He also said that the Senate in the last two weeks had unexpectedly created a
radical bill, amendment by amendment, covering parties, candidates, and outside
groups that should rise and fall together. He continued, saying that, “These are
a series of overriding reforms inextricably dependent on each other. If one or
more are removed the nation will have a radically different campaign finance
system.”
Senator Thompson reminded Senators that Congress had been reacting to
revelations of campaign finance abuses in 1974 and suggested it would still have
enacted strict contribution limits even if it had foreseen that the court would
strike down its spending limits.
The federal senators, who support the campaign finance reform bill authored by
Senators McCain (R-Ariz.) and Feingold (D-Wis.) and who want to ban the use of
“soft money” by political parties, gained momentum when the majority of them
(60-40) defeated the alternative bill of Senator Hagel (R-Neb.) that would have
limited, but not banned, such contributions. President Bush supports the Hagel
bill that would limit funds that corporations, unions and individuals provide
the parties.
The majority of senators (52-47) rejected a Hagel proposal to triple the current
contribution limit on “hard money,” donations made directly to political
candidates. Hagel's alternative was the most significant challenge to the
McCain-Feingold bill, which would ban unregulated soft money donations to the
parties and restrict political ads run in the final 60 days of a federal
election. However, the majority agreed to accept a part of Hagel's plan that
tightens disclosure rules for political spending and advertising.

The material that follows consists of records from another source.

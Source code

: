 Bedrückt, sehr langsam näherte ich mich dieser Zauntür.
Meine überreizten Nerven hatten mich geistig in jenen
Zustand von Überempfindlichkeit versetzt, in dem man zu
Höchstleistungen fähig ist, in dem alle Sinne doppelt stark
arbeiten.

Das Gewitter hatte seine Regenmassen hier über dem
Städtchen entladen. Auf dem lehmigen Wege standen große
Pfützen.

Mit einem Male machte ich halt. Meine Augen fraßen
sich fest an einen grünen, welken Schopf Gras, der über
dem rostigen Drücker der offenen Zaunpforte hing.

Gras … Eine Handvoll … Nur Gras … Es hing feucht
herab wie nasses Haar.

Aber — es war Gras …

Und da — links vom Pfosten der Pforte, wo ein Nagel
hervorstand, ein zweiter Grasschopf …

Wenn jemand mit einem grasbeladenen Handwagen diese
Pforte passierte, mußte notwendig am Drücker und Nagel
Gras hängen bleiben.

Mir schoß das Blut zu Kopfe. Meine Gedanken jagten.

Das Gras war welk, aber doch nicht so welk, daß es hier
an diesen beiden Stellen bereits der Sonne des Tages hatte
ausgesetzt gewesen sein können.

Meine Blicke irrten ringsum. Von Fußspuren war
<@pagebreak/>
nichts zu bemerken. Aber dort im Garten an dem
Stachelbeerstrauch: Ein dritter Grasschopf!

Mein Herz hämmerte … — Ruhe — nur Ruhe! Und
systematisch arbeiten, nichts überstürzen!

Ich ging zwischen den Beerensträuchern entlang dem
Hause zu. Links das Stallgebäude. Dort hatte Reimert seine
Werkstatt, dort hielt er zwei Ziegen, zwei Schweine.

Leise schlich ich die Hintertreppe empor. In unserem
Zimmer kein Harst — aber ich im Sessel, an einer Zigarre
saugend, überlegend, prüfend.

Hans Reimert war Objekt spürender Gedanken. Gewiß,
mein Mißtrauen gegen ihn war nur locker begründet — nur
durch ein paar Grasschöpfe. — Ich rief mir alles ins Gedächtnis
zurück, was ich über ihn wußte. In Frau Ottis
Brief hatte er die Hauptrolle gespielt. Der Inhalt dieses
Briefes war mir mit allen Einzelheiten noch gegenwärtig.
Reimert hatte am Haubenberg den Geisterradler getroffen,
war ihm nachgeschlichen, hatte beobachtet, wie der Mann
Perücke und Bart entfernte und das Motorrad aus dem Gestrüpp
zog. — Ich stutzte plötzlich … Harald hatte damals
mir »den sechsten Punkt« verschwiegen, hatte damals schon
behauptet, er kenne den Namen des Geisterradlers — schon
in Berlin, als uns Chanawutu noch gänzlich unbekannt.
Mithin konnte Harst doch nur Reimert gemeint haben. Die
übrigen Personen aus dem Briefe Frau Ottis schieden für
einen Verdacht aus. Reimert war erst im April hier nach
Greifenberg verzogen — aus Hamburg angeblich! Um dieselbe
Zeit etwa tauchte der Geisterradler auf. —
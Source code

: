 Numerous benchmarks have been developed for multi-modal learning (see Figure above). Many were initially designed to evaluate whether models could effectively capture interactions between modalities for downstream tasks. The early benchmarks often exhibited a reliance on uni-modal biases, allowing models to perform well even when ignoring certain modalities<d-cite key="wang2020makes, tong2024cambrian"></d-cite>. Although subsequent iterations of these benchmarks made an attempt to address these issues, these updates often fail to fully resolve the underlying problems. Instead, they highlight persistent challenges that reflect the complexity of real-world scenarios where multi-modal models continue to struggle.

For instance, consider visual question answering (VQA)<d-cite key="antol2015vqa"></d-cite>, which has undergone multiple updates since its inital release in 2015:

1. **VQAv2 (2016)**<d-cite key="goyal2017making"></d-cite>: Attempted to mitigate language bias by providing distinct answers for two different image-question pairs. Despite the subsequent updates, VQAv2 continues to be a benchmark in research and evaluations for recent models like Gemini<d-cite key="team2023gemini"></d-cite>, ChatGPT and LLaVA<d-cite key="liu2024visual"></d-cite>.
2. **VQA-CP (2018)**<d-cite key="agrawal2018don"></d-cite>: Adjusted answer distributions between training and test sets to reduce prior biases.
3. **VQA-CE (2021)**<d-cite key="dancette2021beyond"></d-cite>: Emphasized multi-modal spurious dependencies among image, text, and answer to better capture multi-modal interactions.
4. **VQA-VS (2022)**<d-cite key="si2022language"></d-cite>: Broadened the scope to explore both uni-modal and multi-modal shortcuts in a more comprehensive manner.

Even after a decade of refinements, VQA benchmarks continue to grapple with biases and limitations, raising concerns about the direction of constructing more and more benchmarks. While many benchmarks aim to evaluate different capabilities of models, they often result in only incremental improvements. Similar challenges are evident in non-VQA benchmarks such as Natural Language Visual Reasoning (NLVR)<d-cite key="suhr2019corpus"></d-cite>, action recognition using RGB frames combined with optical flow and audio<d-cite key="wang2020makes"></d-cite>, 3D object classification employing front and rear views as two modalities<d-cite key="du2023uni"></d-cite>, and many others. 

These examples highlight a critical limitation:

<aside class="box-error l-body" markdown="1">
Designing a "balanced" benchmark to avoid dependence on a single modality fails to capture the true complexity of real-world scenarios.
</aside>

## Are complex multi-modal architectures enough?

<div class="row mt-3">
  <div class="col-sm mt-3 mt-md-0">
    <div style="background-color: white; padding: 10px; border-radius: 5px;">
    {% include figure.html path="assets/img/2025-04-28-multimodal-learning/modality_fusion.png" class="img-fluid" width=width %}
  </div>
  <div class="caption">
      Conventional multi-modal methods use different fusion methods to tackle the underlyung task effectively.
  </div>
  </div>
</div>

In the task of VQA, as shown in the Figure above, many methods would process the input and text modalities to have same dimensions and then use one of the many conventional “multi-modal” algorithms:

Hagel had contended that McCain-Feingold’s approach would weaken political
parties by closing the political process to some people and restricting it to
those “who can afford to play outside the process”. Refuting Hagel’s argument,
McCain said the Hagel bill would give legal legitimacy to soft money by
preserving, “indeed, it sanctions, the soft money loophole that has made a
mockery of current campaign finance law and which has led directly to the many
outrageous campaign finance scandals over recent years that has so badly damaged
the public's respect for their government”.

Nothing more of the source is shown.